Oh how far we’ve come. Just looking at this highway, stretching to the horizon is enough to convince me of the sheer ingenuity of the human race. But it’s the earth, off in the distance that really sells it. Even with today's technology, nothing can compare to seeing it in person. It looks almost alive, with it’s cloud formations lazily drifting and swirling about. Reminds me of a gigantic snow globe. Funny how much we wanted to get here, to the moon. Some would’ve given their right arm for a chance to step foot on it’s barren surface, though I can’t imagine why. There’s nothing here but rocks, dust, and what humanity brought with it when they came.
Once this highway on which I stand was bustling with vehicles. Not the type you’d see on earth, those would never work here, but bigger, heavier ones powered by the sun. They were all over the place in my time and this highway was no exception. I remember racing down it in my first car… got pulled over by a couple of cops on patrol. They took me right back to the city where my mom was waiting to scold me.
You’d think a city on the moon would look futuristic, with sleek buildings, holograms everywhere, and a big dome covering it to create an atmosphere, but they don’t really look much different than the cities back on Earth. There was no need for oxygen tanks or pressurized suits, no, they said they’d found a way around it. All you had to do was take this injection called the stardust serum. This “miracle of science,” as they liked to call it, allowed us human beings to survive in the harsh conditions of space without any sort of equipment. It modified our genetic makeup to act more like that of the Tardigrades or “water bears,” as they’re sometimes called. They were the first known creatures ever to survive unprotected in the vast vacuum of space, so the scientists said they’d be a “perfect model,” whatever that means.
For a while, things were looking up. The injection had come at just the right time, when overpopulation was just beginning to rear its ugly head and our home planet’s resources were finally dwindling. The only catch was everyone who took it found they could no longer survive on earth. Some weird anomaly in the serum I couldn’t even begin to understand, much less explain here. ‘Course, it didn’t really matter to most. If they really wanted to come back to visit family all they had to do was put on a sort of anti-atmospheric pressure suit. A reverse spacesuit, if you will.
Now that might sound like a pretty hefty to pay, never being able to fully experience the comforts of Earth again, but most people going had no intention of coming back. As a matter of fact, the first moon colony was started by a bunch of impoverished high school dropouts in their thirties. Needless to say, they were pretty keen on having a second chance, even if it happened to take place in another world.
Soon enough, the moon was like its own country, and a big one at that. All of a sudden it seemed everyone was volunteering to participate in their little experiment. There was even talk of colonizing Mars once the moon was full, expanding the reach of the human race even further. Many called it a golden age of space travel; a time of seemingly endless possibilities. You’d think mankind could predict the future, the way we were planning.
Years passed. The moon eventually became self sufficient as the Stardust Serum was modified to affect livestock, plants, and even a few bugs.
But as time went on, scientists began to notice a rather disturbing trend.
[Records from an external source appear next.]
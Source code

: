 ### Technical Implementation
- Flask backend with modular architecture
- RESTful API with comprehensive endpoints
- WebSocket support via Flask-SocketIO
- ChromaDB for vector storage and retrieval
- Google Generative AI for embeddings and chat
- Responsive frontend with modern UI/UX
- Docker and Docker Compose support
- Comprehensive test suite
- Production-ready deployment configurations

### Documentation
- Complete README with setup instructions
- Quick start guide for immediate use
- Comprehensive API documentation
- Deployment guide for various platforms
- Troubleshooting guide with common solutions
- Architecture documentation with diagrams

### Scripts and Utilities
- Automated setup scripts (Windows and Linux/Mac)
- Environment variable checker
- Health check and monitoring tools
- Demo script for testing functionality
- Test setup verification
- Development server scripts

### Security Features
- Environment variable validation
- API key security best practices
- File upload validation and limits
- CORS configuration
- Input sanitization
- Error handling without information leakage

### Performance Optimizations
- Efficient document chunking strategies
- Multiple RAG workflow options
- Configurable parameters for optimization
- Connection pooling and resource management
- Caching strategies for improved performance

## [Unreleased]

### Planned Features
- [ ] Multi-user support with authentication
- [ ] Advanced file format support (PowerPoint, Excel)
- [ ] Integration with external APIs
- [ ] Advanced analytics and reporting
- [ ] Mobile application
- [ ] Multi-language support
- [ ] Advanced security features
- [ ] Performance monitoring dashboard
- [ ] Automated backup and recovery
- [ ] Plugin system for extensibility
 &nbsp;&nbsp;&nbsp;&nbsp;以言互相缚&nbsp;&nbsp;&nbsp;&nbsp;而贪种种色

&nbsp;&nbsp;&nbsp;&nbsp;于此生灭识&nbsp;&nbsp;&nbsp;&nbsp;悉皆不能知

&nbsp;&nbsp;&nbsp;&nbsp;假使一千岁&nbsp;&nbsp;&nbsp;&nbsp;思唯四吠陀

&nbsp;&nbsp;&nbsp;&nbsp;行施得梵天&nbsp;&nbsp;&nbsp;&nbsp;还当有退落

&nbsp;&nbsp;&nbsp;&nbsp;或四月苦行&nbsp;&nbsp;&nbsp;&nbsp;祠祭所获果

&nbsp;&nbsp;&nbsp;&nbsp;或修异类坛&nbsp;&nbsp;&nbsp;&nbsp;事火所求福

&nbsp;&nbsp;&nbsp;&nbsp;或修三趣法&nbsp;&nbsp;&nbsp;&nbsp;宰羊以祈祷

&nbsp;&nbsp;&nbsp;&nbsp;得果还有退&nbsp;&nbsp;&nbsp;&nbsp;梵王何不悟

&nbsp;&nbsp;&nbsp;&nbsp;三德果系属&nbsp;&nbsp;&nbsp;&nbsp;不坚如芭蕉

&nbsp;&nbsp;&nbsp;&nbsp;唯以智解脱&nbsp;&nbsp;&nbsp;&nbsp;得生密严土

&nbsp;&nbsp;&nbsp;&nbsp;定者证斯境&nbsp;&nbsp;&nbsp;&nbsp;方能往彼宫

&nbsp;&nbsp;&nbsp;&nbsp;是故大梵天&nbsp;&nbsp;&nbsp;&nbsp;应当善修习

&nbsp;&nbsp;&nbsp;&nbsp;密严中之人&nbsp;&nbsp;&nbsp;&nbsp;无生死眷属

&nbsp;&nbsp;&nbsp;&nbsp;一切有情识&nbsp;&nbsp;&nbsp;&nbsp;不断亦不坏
First sign that something was wrong came from the livestock. They began to have trouble bearing children, and when they did manage to reproduce, there was always some deformity: an extra foot, lack of fur, mental dysfunction, that sort of thing. Before long, the moon dwellers started to realize they were in for a good slap in the face a few decades.
The space travel industry wasn’t making so much money anymore. The people’s fears were not unfounded, for it was only a decade later that the moon dwellers birth rates dropped dramatically. There were so many stillborn children most people just stopped trying altogether to save themselves the pain. My own mother got pregnant once after she had me, then never again. I was too young at the time to understand what was going on, but I do remember the tears.
There came a point when pregnancy was almost unheard of. The population slowly grew older and what few children remained were cursed to die alone.
I was one of those kids. All my life my only friends were adults, twenty or thirty years older than me. No one understood me. The people in my life tried their best to provide companionship, but it just didn’t satisfy me. I wanted someone my own age; a friendship like the ones I’d seen on T.V. But life never does turn out quite like it does in shows. For a long time, I held out hope that one day, I might make friends, get married, maybe even start a family. But it just wasn’t to be.
I remember the day I realized how hopeless it was. My mom had sent me to the store to buy groceries. In the checkout line, I looked around and noticed I was the only young person in sight. The thought nagged at me all day until it consumed my entire being, tormenting me. I cried myself to sleep that night, knowing full well there was nothing I could do.
One by one, everyone I knew passed away until I was the only one left. I remember the day my mother died. She was the only one I had left. Looking at her, lying there… that’s what did me in. I knew she was in a better place, but why’d she have to leave me all alone to get there? I stormed out of the house, nearly tore the door off its hinges, and never looked back. There was nothing left for me there.
To this day I wander the craters in the hopes that somewhere, somehow, I’ll meet another soul like me. To this day, I’ve found no one. And to this day, I hold onto the hope that someday, I’ll find I am not the last to walk the surface of the moon.